=== Saved entries ===
────────

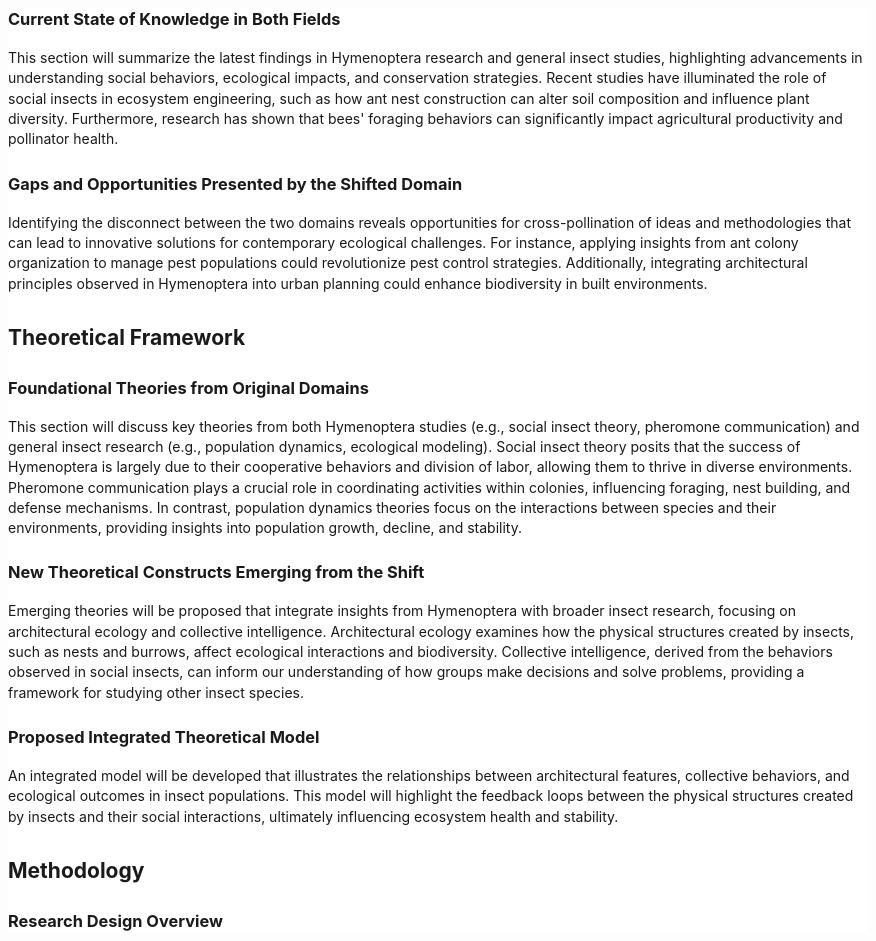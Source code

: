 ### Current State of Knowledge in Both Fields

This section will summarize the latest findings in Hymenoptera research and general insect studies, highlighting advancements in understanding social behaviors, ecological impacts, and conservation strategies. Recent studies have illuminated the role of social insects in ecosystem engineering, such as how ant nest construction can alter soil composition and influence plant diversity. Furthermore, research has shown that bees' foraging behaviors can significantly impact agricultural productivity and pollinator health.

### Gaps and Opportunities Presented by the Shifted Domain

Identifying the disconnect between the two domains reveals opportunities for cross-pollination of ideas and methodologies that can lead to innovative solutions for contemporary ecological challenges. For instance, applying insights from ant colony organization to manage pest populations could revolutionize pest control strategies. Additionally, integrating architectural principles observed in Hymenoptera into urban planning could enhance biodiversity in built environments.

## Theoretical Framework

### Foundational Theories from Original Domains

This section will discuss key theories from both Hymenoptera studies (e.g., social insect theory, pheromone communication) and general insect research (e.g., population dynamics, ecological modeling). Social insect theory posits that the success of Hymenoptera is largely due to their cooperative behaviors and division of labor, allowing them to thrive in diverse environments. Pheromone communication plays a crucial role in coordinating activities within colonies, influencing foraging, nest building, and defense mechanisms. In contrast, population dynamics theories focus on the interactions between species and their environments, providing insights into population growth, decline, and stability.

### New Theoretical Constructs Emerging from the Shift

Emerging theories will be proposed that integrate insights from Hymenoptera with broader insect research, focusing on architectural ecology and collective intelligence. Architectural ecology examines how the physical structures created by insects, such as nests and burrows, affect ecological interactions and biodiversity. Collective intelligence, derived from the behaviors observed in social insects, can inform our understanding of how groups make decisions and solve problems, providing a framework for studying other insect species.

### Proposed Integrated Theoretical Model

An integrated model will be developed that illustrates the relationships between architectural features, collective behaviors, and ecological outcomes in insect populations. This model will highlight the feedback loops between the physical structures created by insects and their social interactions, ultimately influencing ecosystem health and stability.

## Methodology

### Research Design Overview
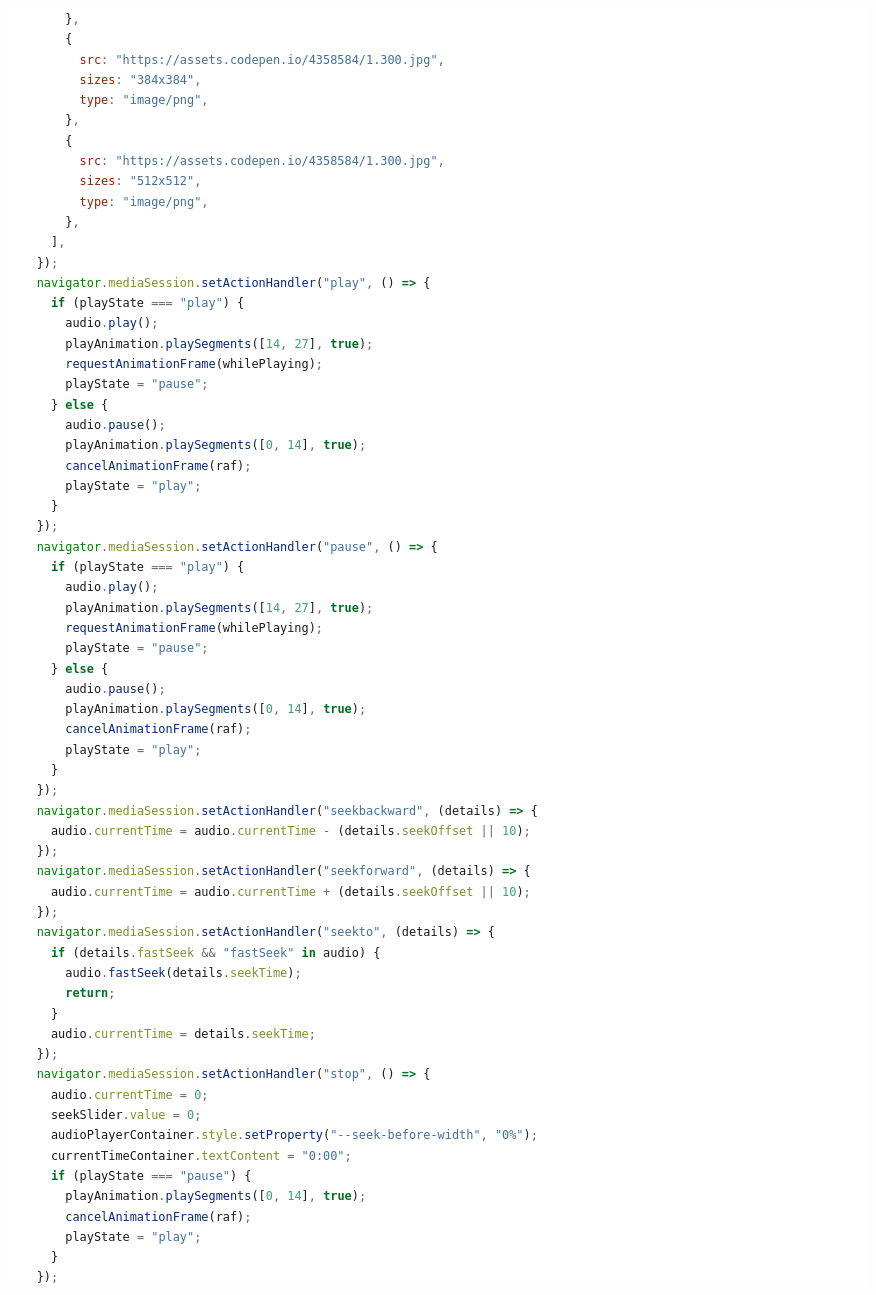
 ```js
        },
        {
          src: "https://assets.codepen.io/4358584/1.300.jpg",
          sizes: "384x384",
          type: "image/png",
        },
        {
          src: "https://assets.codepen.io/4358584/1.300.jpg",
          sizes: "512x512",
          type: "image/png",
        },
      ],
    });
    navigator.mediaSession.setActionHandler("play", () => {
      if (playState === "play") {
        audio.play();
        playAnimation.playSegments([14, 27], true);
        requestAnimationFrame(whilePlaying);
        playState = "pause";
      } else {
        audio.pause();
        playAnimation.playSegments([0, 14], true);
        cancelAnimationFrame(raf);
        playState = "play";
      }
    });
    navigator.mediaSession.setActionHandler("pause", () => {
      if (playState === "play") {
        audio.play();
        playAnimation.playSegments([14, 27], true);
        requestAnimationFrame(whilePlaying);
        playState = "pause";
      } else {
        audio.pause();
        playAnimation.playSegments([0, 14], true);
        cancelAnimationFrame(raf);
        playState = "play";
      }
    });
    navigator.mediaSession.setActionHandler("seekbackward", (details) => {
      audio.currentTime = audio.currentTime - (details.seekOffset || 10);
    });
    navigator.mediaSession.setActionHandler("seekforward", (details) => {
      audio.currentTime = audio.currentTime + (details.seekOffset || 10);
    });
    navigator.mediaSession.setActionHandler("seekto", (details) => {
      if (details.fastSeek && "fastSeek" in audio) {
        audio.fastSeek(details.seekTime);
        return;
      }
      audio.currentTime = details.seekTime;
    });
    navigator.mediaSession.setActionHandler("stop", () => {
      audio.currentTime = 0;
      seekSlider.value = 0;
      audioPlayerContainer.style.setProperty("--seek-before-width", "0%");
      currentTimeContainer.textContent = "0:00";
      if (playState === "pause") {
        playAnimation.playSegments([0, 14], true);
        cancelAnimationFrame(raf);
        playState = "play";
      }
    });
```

────────

=== Task to complete ===
Copy out the lines above with "fastSeek" in them.

=== Completed task ===
      if (details.fastSeek && "fastSeek" in audio) {
        audio.fastSeek(details.seekTime);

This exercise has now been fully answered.